Liquid Capital’s Li Hua Yi said there is “no reason to take profits” after the Strait of Hormuz reopens, citing the S&P’s high price, and said MicroStrategy’s $BTC Purchase and rotation of altcoins.
Liquid Capital founder Yi Lihua called on investors not to rush the exit following the rebound caused by the reopening of the Strait of Hormuz, saying in X: “With the opening of the Strait of Hormuz, the war is officially over” and “Peace is the only best option.” In the same post, shared to his account @Jackyi_ld, Yee wrote that he “remains optimistic about this rebound” and believes there is “no reason to take profits at this point” as risk assets continue to rise.
The comments came after weeks of uncertainty over the partial closure of a key oil chokepoint that transports about 20 million barrels a day, with traffic temporarily reduced by more than 95% due to missile attacks and an insurance freeze. The cease-fire agreement and U.S. President Donald Trump’s expletive-laden threats against Iran’s infrastructure if the strait remains closed have moved progress towards normalizing the shipping lanes, although shipping volumes have not yet returned to pre-war levels.
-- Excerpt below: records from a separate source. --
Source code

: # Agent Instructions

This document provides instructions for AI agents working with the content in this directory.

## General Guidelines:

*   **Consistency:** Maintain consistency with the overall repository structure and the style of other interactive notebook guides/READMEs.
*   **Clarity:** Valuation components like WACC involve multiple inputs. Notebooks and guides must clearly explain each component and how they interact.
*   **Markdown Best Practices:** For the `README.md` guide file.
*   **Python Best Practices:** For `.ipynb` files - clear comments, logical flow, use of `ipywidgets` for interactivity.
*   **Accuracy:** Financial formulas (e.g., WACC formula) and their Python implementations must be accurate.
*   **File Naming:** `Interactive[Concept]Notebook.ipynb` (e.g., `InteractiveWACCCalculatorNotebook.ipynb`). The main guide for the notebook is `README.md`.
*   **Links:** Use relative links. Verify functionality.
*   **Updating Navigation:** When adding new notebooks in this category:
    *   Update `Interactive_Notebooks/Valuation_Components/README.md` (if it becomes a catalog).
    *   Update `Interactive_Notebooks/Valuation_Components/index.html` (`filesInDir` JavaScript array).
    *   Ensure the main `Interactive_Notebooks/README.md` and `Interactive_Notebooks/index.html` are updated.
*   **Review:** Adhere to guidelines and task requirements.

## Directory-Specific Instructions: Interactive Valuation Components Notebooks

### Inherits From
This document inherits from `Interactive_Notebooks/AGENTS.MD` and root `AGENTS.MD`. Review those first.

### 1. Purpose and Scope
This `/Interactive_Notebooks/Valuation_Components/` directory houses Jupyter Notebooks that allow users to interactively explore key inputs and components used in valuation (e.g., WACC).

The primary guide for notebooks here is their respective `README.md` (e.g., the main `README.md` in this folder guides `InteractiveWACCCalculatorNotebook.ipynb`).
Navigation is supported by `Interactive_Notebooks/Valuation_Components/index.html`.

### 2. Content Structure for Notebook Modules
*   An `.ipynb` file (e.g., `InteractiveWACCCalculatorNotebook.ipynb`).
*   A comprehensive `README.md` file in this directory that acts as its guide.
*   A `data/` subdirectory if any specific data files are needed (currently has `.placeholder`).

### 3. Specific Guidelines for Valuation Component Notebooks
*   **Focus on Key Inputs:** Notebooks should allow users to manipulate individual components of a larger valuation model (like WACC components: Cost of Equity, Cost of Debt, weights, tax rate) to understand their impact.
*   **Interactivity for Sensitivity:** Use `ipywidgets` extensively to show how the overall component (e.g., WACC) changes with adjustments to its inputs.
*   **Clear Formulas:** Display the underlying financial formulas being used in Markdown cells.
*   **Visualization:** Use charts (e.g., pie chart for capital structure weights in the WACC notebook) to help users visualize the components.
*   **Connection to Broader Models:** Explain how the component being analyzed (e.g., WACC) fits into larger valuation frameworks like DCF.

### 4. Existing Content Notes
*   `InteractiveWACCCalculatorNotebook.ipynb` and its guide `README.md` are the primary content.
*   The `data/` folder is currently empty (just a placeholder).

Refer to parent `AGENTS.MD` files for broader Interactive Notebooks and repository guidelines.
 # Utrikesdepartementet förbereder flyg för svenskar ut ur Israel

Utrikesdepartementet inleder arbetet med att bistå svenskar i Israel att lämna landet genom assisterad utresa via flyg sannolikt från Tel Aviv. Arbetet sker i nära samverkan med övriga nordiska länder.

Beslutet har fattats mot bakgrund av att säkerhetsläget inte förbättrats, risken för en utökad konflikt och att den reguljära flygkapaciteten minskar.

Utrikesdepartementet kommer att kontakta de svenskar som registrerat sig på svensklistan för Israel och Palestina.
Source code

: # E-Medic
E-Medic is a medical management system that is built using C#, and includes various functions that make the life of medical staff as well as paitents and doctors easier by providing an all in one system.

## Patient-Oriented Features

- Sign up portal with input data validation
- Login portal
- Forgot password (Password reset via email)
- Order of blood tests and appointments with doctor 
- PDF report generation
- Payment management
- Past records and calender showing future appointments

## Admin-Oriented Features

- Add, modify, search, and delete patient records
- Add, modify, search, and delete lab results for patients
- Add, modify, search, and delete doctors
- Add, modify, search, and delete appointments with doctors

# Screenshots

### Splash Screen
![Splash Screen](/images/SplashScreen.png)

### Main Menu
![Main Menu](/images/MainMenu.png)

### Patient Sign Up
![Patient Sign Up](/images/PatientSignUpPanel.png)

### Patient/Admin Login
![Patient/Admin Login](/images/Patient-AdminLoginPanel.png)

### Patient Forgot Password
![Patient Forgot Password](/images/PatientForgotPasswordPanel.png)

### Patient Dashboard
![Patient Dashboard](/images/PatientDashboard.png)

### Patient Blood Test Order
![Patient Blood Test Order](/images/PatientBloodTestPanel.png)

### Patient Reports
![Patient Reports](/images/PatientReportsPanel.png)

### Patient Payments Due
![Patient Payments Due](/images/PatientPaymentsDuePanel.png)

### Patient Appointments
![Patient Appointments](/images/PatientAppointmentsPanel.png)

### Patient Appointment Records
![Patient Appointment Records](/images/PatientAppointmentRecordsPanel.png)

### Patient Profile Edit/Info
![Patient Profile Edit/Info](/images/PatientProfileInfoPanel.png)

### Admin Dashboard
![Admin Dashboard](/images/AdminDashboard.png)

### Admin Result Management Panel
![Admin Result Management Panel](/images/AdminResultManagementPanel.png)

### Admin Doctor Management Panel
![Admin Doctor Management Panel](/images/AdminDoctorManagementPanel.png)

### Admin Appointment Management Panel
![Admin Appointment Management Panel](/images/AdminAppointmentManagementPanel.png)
Yi argues that the backdrop is driving the continued rally in stocks and cryptocurrencies. He cited the S&P 500 hitting new highs, MicroStrategy “continues to buy” Bitcoin, and “Hawthorne Coin taking turns performing” as examples of risk appetite cycling across assets rather than weakening. MicroStrategy’s latest disclosure confirms that story. The company purchased 1,287 Bitcoins for approximately $116.3 million between late December and early January, bringing its total holdings to 673,783. $BTC The deal would cost about $50.55 billion, with an unrealized gain of nearly $12.4 billion at recent prices.
Yi’s statement that there was “no reason to take profits” captures the growing view that the Holmes scare has reset positioning without upsetting the cycle. Strategists note that the initial spike in oil prices toward supply shock levels has since eased as tankers slowly resume shipping and traders estimate that a full-scale conflict is unlikely to return. Even the Wall Street Journal’s review of Strait traffic following the recent ceasefire highlighted that while insurers and shipowners remain cautious, the worst-case scenario appears to have been avoided for now.
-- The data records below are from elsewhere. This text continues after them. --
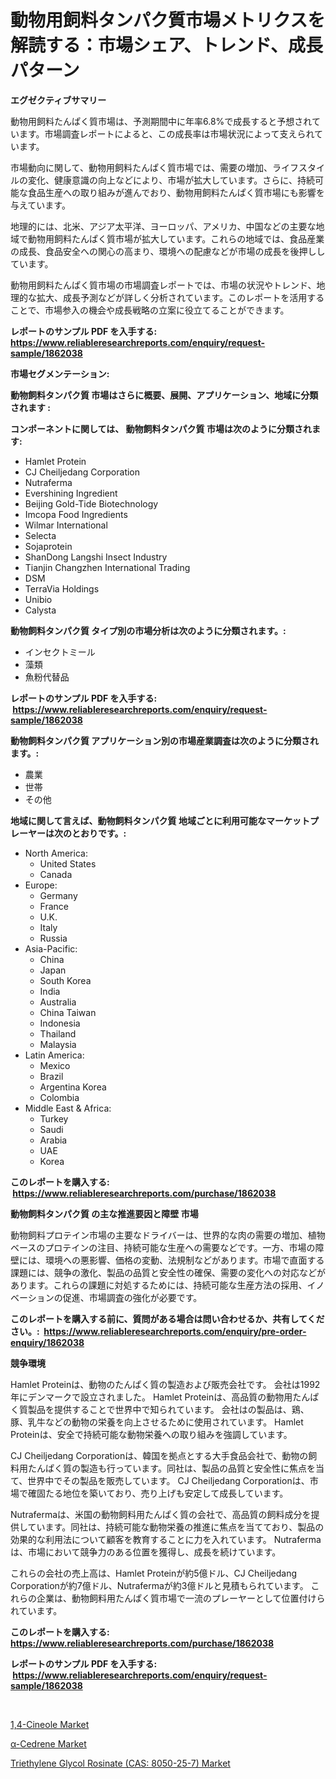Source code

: <p><h1>動物用飼料タンパク質市場メトリクスを解読する：市場シェア、トレンド、成長パターン</h1></p><p><strong>エグゼクティブサマリー</strong></p>
<p><p>動物用飼料たんぱく質市場は、予測期間中に年率6.8%で成長すると予想されています。市場調査レポートによると、この成長率は市場状況によって支えられています。</p><p>市場動向に関して、動物用飼料たんぱく質市場では、需要の増加、ライフスタイルの変化、健康意識の向上などにより、市場が拡大しています。さらに、持続可能な食品生産への取り組みが進んでおり、動物用飼料たんぱく質市場にも影響を与えています。</p><p>地理的には、北米、アジア太平洋、ヨーロッパ、アメリカ、中国などの主要な地域で動物用飼料たんぱく質市場が拡大しています。これらの地域では、食品産業の成長、食品安全への関心の高まり、環境への配慮などが市場の成長を後押ししています。</p><p>動物用飼料たんぱく質市場の市場調査レポートでは、市場の状況やトレンド、地理的な拡大、成長予測などが詳しく分析されています。このレポートを活用することで、市場参入の機会や成長戦略の立案に役立てることができます。</p></p>
<p><strong>レポートのサンプル PDF を入手する: <a href="https://www.reliableresearchreports.com/enquiry/request-sample/1862038">https://www.reliableresearchreports.com/enquiry/request-sample/1862038</a></strong></p>
<p><strong>市場セグメンテーション:</strong></p>
<p><strong> 動物飼料タンパク質 市場はさらに概要、展開、アプリケーション、地域に分類されます :</strong></p>
<p><strong>コンポーネントに関しては、 動物飼料タンパク質 市場は次のように分類されます: &nbsp;</strong></p>
<p><ul><li>Hamlet Protein</li><li>CJ Cheiljedang Corporation</li><li>Nutraferma</li><li>Evershining Ingredient</li><li>Beijing Gold-Tide Biotechnology</li><li>Imcopa Food Ingredients</li><li>Wilmar International</li><li>Selecta</li><li>Sojaprotein</li><li>ShanDong Langshi Insect Industry</li><li>Tianjin Changzhen International Trading</li><li>DSM</li><li>TerraVia Holdings</li><li>Unibio</li><li>Calysta</li></ul></p>
<p><strong> 動物飼料タンパク質 タイプ別の市場分析は次のように分類されます。:</strong></p>
<p><ul><li>インセクトミール</li><li>藻類</li><li>魚粉代替品</li></ul></p>
<p><strong>レポートのサンプル PDF を入手する: &nbsp;<a href="https://www.reliableresearchreports.com/enquiry/request-sample/1862038">https://www.reliableresearchreports.com/enquiry/request-sample/1862038</a></strong></p>
<p><strong> 動物飼料タンパク質 アプリケーション別の市場産業調査は次のように分類されます。:</strong></p>
<p><ul><li>農業</li><li>世帯</li><li>その他</li></ul></p>
<p><strong>地域に関して言えば、動物飼料タンパク質 地域ごとに利用可能なマーケットプレーヤーは次のとおりです。:</strong></p>
<p><ul>
    <li>
        North America:
        <ul>
            <li>United States</li>
            <li>Canada</li>
        </ul>
    </li>
    <li>
        Europe:
        <ul>
            <li>Germany</li>
            <li>France</li>
            <li>U.K.</li>
            <li>Italy</li>
            <li>Russia</li>
        </ul>
    </li>
    <li>
        Asia-Pacific:
        <ul>
            <li>China</li>
            <li>Japan</li>
            <li>South Korea</li>
            <li>India</li>
            <li>Australia</li>
            <li>China Taiwan</li>
            <li>Indonesia</li>
            <li>Thailand</li>
            <li>Malaysia</li>
        </ul>
    </li>
    <li>
        Latin America:
        <ul>
            <li>Mexico</li>
            <li>Brazil</li>
            <li>Argentina Korea</li>
            <li>Colombia</li>
        </ul>
    </li>
    <li>
        Middle East & Africa:
        <ul>
            <li>Turkey</li>
            <li>Saudi</li>
            <li>Arabia</li>
            <li>UAE</li>
            <li>Korea</li>
        </ul>
    </li>
    </ul></p>
<p><strong>このレポートを購入する: &nbsp;<a href="https://www.reliableresearchreports.com/purchase/1862038">https://www.reliableresearchreports.com/purchase/1862038</a></strong></p>
<p><strong>動物飼料タンパク質 の主な推進要因と障壁 市場</strong></p>
<p><p>動物飼料プロテイン市場の主要なドライバーは、世界的な肉の需要の増加、植物ベースのプロテインの注目、持続可能な生産への需要などです。一方、市場の障壁には、環境への悪影響、価格の変動、法規制などがあります。市場で直面する課題には、競争の激化、製品の品質と安全性の確保、需要の変化への対応などがあります。これらの課題に対処するためには、持続可能な生産方法の採用、イノベーションの促進、市場調査の強化が必要です。</p></p>
<p><strong>このレポートを購入する前に、質問がある場合は問い合わせるか、共有してください。:&nbsp; <a href="https://www.reliableresearchreports.com/enquiry/pre-order-enquiry/1862038">https://www.reliableresearchreports.com/enquiry/pre-order-enquiry/1862038</a></strong></p>
<p><strong>競争環境</strong></p>
<p><p>Hamlet Proteinは、動物のたんぱく質の製造および販売会社です。 会社は1992年にデンマークで設立されました。 Hamlet Proteinは、高品質の動物用たんぱく質製品を提供することで世界中で知られています。 会社はの製品は、鶏、豚、乳牛などの動物の栄養を向上させるために使用されています。 Hamlet Proteinは、安全で持続可能な動物栄養への取り組みを強調しています。 </p><p>CJ Cheiljedang Corporationは、韓国を拠点とする大手食品会社で、動物の飼料用たんぱく質の製造も行っています。同社は、製品の品質と安全性に焦点を当て、世界中でその製品を販売しています。 CJ Cheiljedang Corporationは、市場で確固たる地位を築いており、売り上げも安定して成長しています。 </p><p>Nutrafermaは、米国の動物飼料用たんぱく質の会社で、高品質の飼料成分を提供しています。同社は、持続可能な動物栄養の推進に焦点を当てており、製品の効果的な利用法について顧客を教育することに力を入れています。 Nutrafermaは、市場において競争力のある位置を獲得し、成長を続けています。 </p><p>これらの会社の売上高は、Hamlet Proteinが約5億ドル、CJ Cheiljedang Corporationが約7億ドル、Nutrafermaが約3億ドルと見積もられています。 これらの企業は、動物飼料用たんぱく質市場で一流のプレーヤーとして位置付けられています。</p></p>
<p><strong>このレポートを購入する: &nbsp; <a href="https://www.reliableresearchreports.com/purchase/1862038">https://www.reliableresearchreports.com/purchase/1862038</a></strong></p>
<p><strong>レポートのサンプル PDF を入手する: &nbsp;<a href="https://www.reliableresearchreports.com/enquiry/request-sample/1862038">https://www.reliableresearchreports.com/enquiry/request-sample/1862038</a></strong><strong></strong></p>
<p>&nbsp;</p>
<p><p><a href="https://view.publitas.com/reportprime-1/14-cineole-market-size-focuses-on-market-dynamics-in-depth-analysis-and-future-projections-of-its-market-forecasted-for-period-from-2023-to-2030/">1,4-Cineole Market</a></p><p><a href="https://view.publitas.com/reportprime-1/a-cedrene-market-size-growing-and-forecasted-for-period-from-2023-2030-and-provides-complete-market-analysis-of-this-market/">α-Cedrene Market</a></p><p><a href="https://view.publitas.com/reportprime-1/triethylene-glycol-rosinate-cas-8050-25-7-market-analysis-examines-its-scope-on-growth-opportunities-and-forecasted-trends-spanning-from-2023-to-2030/">Triethylene Glycol Rosinate (CAS: 8050-25-7) Market</a></p></p>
Still, the rebound is based on weak assumptions. Energy analysts said water flows through Hormuz remained “likely to be severely but temporarily disrupted” and warned that another blockage could trigger another supply shock of 20 million barrels per day, the largest on record. That, in turn, will rapidly test the risk market, where indexes are at record levels and major Bitcoin agencies like MicroStrategy have already embedded expectations for a smooth macro glide path.
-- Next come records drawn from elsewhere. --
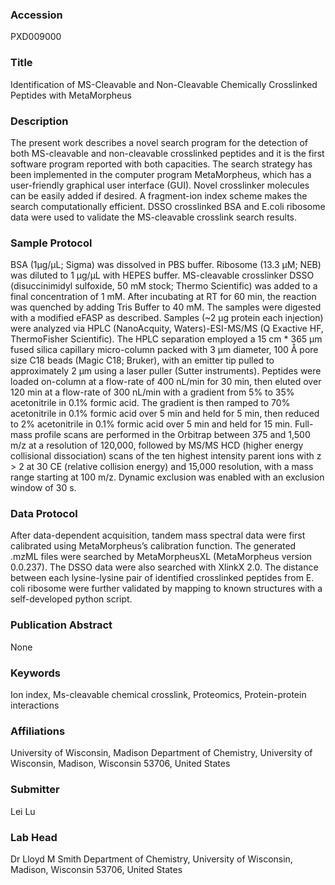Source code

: ### Accession
PXD009000

### Title
Identification of MS-Cleavable and Non-Cleavable Chemically Crosslinked Peptides with MetaMorpheus

### Description
The present work describes a novel search program for the detection of both MS-cleavable and non-cleavable crosslinked peptides and it is the first software program reported with both capacities. The search strategy has been implemented in the computer program MetaMorpheus, which has a user-friendly graphical user interface (GUI). Novel crosslinker molecules can be easily added if desired. A fragment-ion index scheme makes the search computationally efficient. DSSO crosslinked BSA and E.coli ribosome data were used to validate the MS-cleavable crosslink search results.

### Sample Protocol
BSA (1µg/µL; Sigma) was dissolved in PBS buffer. Ribosome (13.3 µM; NEB) was diluted to 1 µg/µL with HEPES buffer. MS-cleavable crosslinker DSSO (disuccinimidyl sulfoxide, 50 mM stock; Thermo Scientific) was added to a final concentration of 1 mM. After incubating at RT for 60 min, the reaction was quenched by adding Tris Buffer to 40 mM. The samples were digested with a modified eFASP as described. Samples (~2 µg protein each injection) were analyzed via HPLC (NanoAcquity, Waters)-ESI-MS/MS (Q Exactive HF, ThermoFisher Scientific). The HPLC separation employed a 15 cm * 365 µm fused silica capillary micro-column packed with 3 µm diameter, 100 Å pore size C18 beads (Magic C18; Bruker), with an emitter tip pulled to approximately 2 µm using a laser puller (Sutter instruments). Peptides were loaded on-column at a flow-rate of 400 nL/min for 30 min, then eluted over 120 min at a flow-rate of 300 nL/min with a gradient from 5% to 35% acetonitrile in 0.1% formic acid. The gradient is then ramped to 70% acetonitrile in 0.1% formic acid over 5 min and held for 5 min, then reduced to 2% acetonitrile in 0.1% formic acid over 5 min and held for 15 min. Full-mass profile scans are performed in the Orbitrap between 375 and 1,500 m/z at a resolution of 120,000, followed by MS/MS HCD (higher energy collisional dissociation) scans of the ten highest intensity parent ions with z > 2 at 30 CE (relative collision energy) and 15,000 resolution, with a mass range starting at 100 m/z. Dynamic exclusion was enabled with an exclusion window of 30 s.

### Data Protocol
After data-dependent acquisition, tandem mass spectral data were first calibrated using MetaMorpheus’s calibration function. The generated .mzML files were searched by MetaMorpheusXL (MetaMorpheus version 0.0.237). The DSSO data were also searched with XlinkX 2.0. The distance between each lysine-lysine pair of identified crosslinked peptides from E. coli ribosome were further validated by mapping to known structures with a self-developed python script.

### Publication Abstract
None

### Keywords
Ion index, Ms-cleavable chemical crosslink, Proteomics, Protein-protein interactions

### Affiliations
University of Wisconsin, Madison
Department of Chemistry, University of Wisconsin, Madison, Wisconsin 53706, United States

### Submitter
Lei Lu

### Lab Head
Dr Lloyd M Smith
Department of Chemistry, University of Wisconsin, Madison, Wisconsin 53706, United States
For traders, Mr. Yee’s stance amounts to a strong call of faith that the ceasefire will hold, that Mr. Trump’s threats will prevent further escalation, and that there is still room to withstand the current sell-off in stocks, Bitcoin proxies and smaller “Hawthorne” coins. Whether that is prescient or complacent will depend less on charts and more on tankers safely navigating the narrow waters off Iran’s coast.